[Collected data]
————————

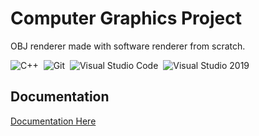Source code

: # Computer Graphics Project

OBJ renderer made with software renderer from scratch.

![C++][C++]&nbsp;
![Git][Git]&nbsp;
![Visual Studio Code][Visual Studio Code]&nbsp;
![Visual Studio 2019][Visual Studio 2019]&nbsp;

## Documentation
[Documentation Here](https://ankitpaudel20.github.io/ComputerGraphicsProject/structengine.html)

[C++]: https://img.shields.io/badge/-C++-00599C?style=flat-square&logo=C%2B%2B&logoColor=ffffff
[Git]: https://img.shields.io/badge/-Git-F05032?style=flat-square&logo=git&logoColor=ffffff
[Visual Studio Code]: https://img.shields.io/badge/-Visual%20Studio%20Code-007ACC?style=flat-square&logo=visual-studio-code&logoColor=ffffff
[Visual Studio 2019]: https://img.shields.io/badge/-Visual%20Studio%202019-5C2D91?style=flat-square&logo=visual-studio&logoColor=ffffff
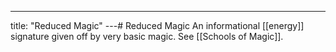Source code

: ---
title: "Reduced Magic"
---# Reduced Magic
An informational [[energy]] signature given off by very basic magic. See [[Schools of Magic]].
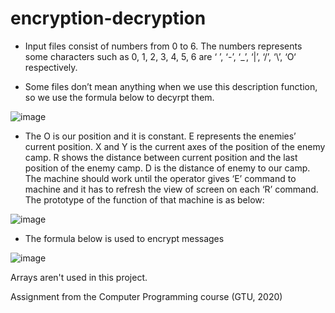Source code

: # encryption-decryption

- Input files consist of numbers from 0 to 6. The numbers represents some characters such as 0, 1, 2, 3, 4, 5, 6 are ‘ ’, ‘-’, ‘_’, ‘|’, ‘/’, ‘\’, ‘O‘ respectively.

- Some files don’t mean anything when we use this description function, so we use the formula below to decyrpt them.

![image](https://github.com/user-attachments/assets/3974b07b-28d6-4fbd-a2bb-aef70b4aa182)

- The O is our position and it is constant. E represents the enemies’ current position. X and Y is the
current axes of the position of the enemy camp. R shows the distance between current position and
the last position of the enemy camp. D is the distance of enemy to our camp. The machine should
work until the operator gives ‘E’ command to machine and it has to refresh the view of screen on
each ‘R’ command. The prototype of the function of that machine is as below:

![image](https://github.com/user-attachments/assets/0703d553-5800-49be-82fd-5623c103e1bb)

- The formula below is used to encrypt messages

![image](https://github.com/user-attachments/assets/91b8b8c9-4473-47e2-a83d-9bcb66fd0533)

Arrays aren't used in this project.

Assignment from the Computer Programming course (GTU, 2020)
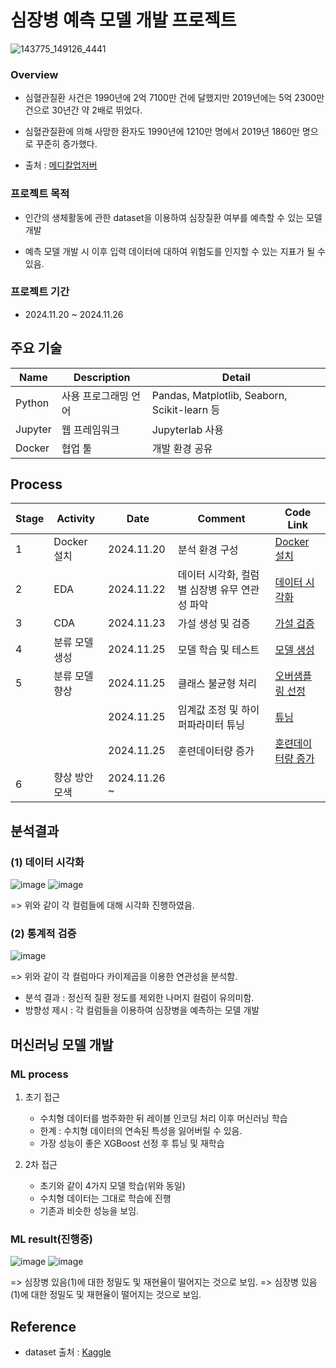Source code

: # 심장병 예측 모델 개발 프로젝트

![143775_149126_4441](https://github.com/SeokcheonMoon/heart_disease_predictions/assets/151099231/cdd265c9-2075-45a8-ab0a-36ba640b8a6d)

### Overview
- 심혈관질환 사건은 1990년에 2억 7100만 건에 달했지만 2019년에는 5억 2300만 건으로 30년간 약 2배로 뛰었다. 

- 심혈관질환에 의해 사망한 환자도 1990년에 1210만 명에서 2019년 1860만 명으로 꾸준히 증가했다. 

- 출처 : [메디칼업저버](http://www.monews.co.kr/news/articleView.html?idxno=300602)

### 프로젝트 목적

- 인간의 생체활동에 관한 dataset을 이용하여 심장질환 여부를 예측할 수 있는 모델 개발 

- 예측 모델 개발 시 이후 입력 데이터에 대하여 위험도를 인지할 수 있는 지표가 될 수 있음.

### 프로젝트 기간

- 2024.11.20 ~ 2024.11.26

## 주요 기술
|Name|Description|Detail|
|--|--|--|
|Python|사용 프로그래밍 언어|Pandas, Matplotlib, Seaborn, Scikit-learn 등|
|Jupyter|웹 프레임워크|Jupyterlab 사용|
|Docker|협업 툴|개발 환경 공유|

## Process

|Stage|Activity|Date|Comment|Code Link|
|--|--|--|--|--|
|1|Docker 설치|2024.11.20|분석 환경 구성|[Docker 설치](https://github.com/SeokcheonMoon/heart_disease_predictions/blob/main/Docker/docker-compose.yml)|
|2|EDA|2024.11.22|데이터 시각화, 컬럼별 심장병 유무 연관성 파악|[데이터 시각화](https://github.com/SeokcheonMoon/heart_disease_predictions/blob/main/data_analysis/DA/analysis_visualization.ipynb)|
|3|CDA|2024.11.23|가설 생성 및 검증|[가설 검증](https://github.com/SeokcheonMoon/heart_disease_predictions/blob/main/data_analysis/DA/analysis_hypothesis.ipynb)|
|4|분류 모델 생성|2024.11.25|모델 학습 및 테스트|[모델 생성](https://github.com/SeokcheonMoon/heart_disease_predictions/blob/main/data_analysis/ML/modeling_prediction_basic.ipynb)|
|5|분류 모델 향상|2024.11.25|클래스 불균형 처리|[오버샘플링 선정](https://github.com/SeokcheonMoon/heart_disease_predictions/blob/main/data_analysis/ML/oversampling_xgboost.ipynb)|
|||2024.11.25|임계값 조정 및 하이퍼파라미터 튜닝|[튜닝](https://github.com/SeokcheonMoon/heart_disease_predictions/blob/main/data_analysis/ML/tuning_oversampling_xgboost.ipynb)|
|||2024.11.25|훈련데이터량 증가|[훈련데이터량 증가](https://github.com/SeokcheonMoon/heart_disease_predictions/blob/main/data_analysis/ML/modifying_training_percent.ipynb)|
|6|향상 방안 모색|2024.11.26 ~ |||

## 분석결과

### (1) 데이터 시각화
![image](https://github.com/user-attachments/assets/52f81237-ecea-4546-80f6-13d1c2eb160f)
![image](https://github.com/user-attachments/assets/546e27fd-90c7-4f3d-be9c-b30277973795)

=> 위와 같이 각 컬럼들에 대해 시각화 진행하였음.

### (2) 통계적 검증
![image](https://github.com/user-attachments/assets/4893ed4d-4bd7-481a-aaab-984989ced1f0)

=> 위와 같이 각 컬럼마다 카이제곱을 이용한 연관성을 분석함.

- 분석 결과 : 정신적 질환 정도를 제외한 나머지 컬럼이 유의미함.
- 방향성 제시 : 각 컬럼들을 이용하여 심장병을 예측하는 모델 개발

## 머신러닝 모델 개발

### ML process

1. 초기 접근
    - 수치형 데이터를 범주화한 뒤 레이블 인코딩 처리 이후 머신러닝 학습
    - 한계 : 수치형 데이터의 연속된 특성을 잃어버릴 수 있음.
    - 가장 성능이 좋은 XGBoost 선정 후 튜닝 및 재학습

2. 2차 접근
    - 초기와 같이 4가지 모델 학습(위와 동일)
    - 수치형 데이터는 그대로 학습에 진행
    - 기존과 비슷한 성능을 보임.

### ML result(진행중)

![image](https://github.com/user-attachments/assets/6fe3a7b2-bd5e-4440-be77-f204e1740d91)
![image](https://github.com/user-attachments/assets/70fabee4-d6b3-43e6-b298-ca95d214bc6d)

=> 심장병 있음(1)에 대한 정밀도 및 재현율이 떨어지는 것으로 보임.
=> 심장병 있음(1)에 대한 정밀도 및 재현율이 떨어지는 것으로 보임.

## Reference
- dataset 출처 : [Kaggle](https://www.kaggle.com/datasets/aqleemkhan/heart-disease-2020/data)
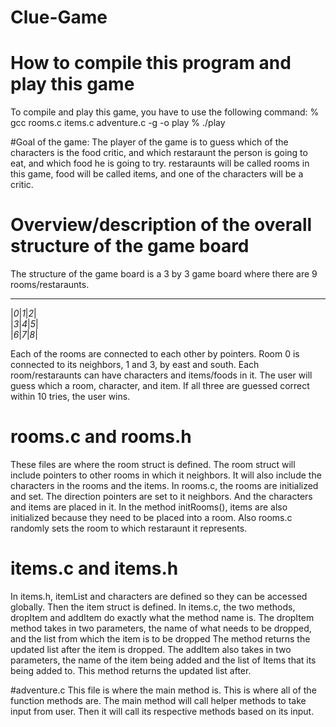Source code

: # Clue-Game

# How to compile this program and play this game
To compile and play this game, you have to use the following 
command: 
% gcc rooms.c items.c adventure.c -g -o play
% ./play

#Goal of the game:
The player of the game is to guess which of the characters is 
the food critic, and which restaraunt the person is going to eat, and which 
food he is going to try. restaraunts will be called rooms in this game,
food will be called items, and one of the characters will be a critic.



# Overview/description of the overall structure of the game board
The structure of the game board is a 3 by 3 game board where there are
9 rooms/restaraunts. 
_____________
|_0_|_1_|_2_|  
|_3_|_4_|_5_|    
|_6_|_7_|_8_|    

Each of the rooms are connected to each other by pointers. 
Room 0 is connected to its neighbors, 1 and 3, by east and south. 
Each room/restaraunts can have characters and items/foods in it.
The user will guess which a room, character, and item. 
If all three are guessed correct within 10 tries, the user wins.


# rooms.c and rooms.h
These files are where the room struct is defined. The room struct will 
include pointers to other rooms in which it neighbors. It will also 
include the characters in the rooms and the items. In rooms.c, the rooms are
initialized and set. The direction pointers are set to it neighbors. And the 
characters and items are placed in it. In the method initRooms(), items are 
also initialized because they need to be placed into a room.
Also rooms.c randomly sets the room to which restaraunt it represents. 

# items.c and items.h
In items.h, itemList and characters are defined so they can be accessed 
globally. Then the item struct is defined. In items.c, the two methods, dropItem and addItem
do exactly what the method name is. The dropItem method takes in two parameters, 
the name of what needs to be dropped, and the list from which the item is to be dropped
The method returns the updated list after the item is dropped.
The addItem also takes in two parameters, the name of the item being added and the list of Items that
its being added to. This method returns the updated list after.

#adventure.c
This file is where the main method is. This is where all of the function methods are.
The main method will call helper methods to take input from user. Then it will
call its respective methods based on its input.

————————

What the task asks —
Please leave out the pictures as you reproduce the lines exactly, from the first line of the entries through the line containing "## Documentation".

Exercise solution —
Source code

: # Computer Graphics Project

OBJ renderer made with software renderer from scratch.

![C++][C++]&nbsp;
![Git][Git]&nbsp;
![Visual Studio Code][Visual Studio Code]&nbsp;
![Visual Studio 2019][Visual Studio 2019]&nbsp;

## Documentation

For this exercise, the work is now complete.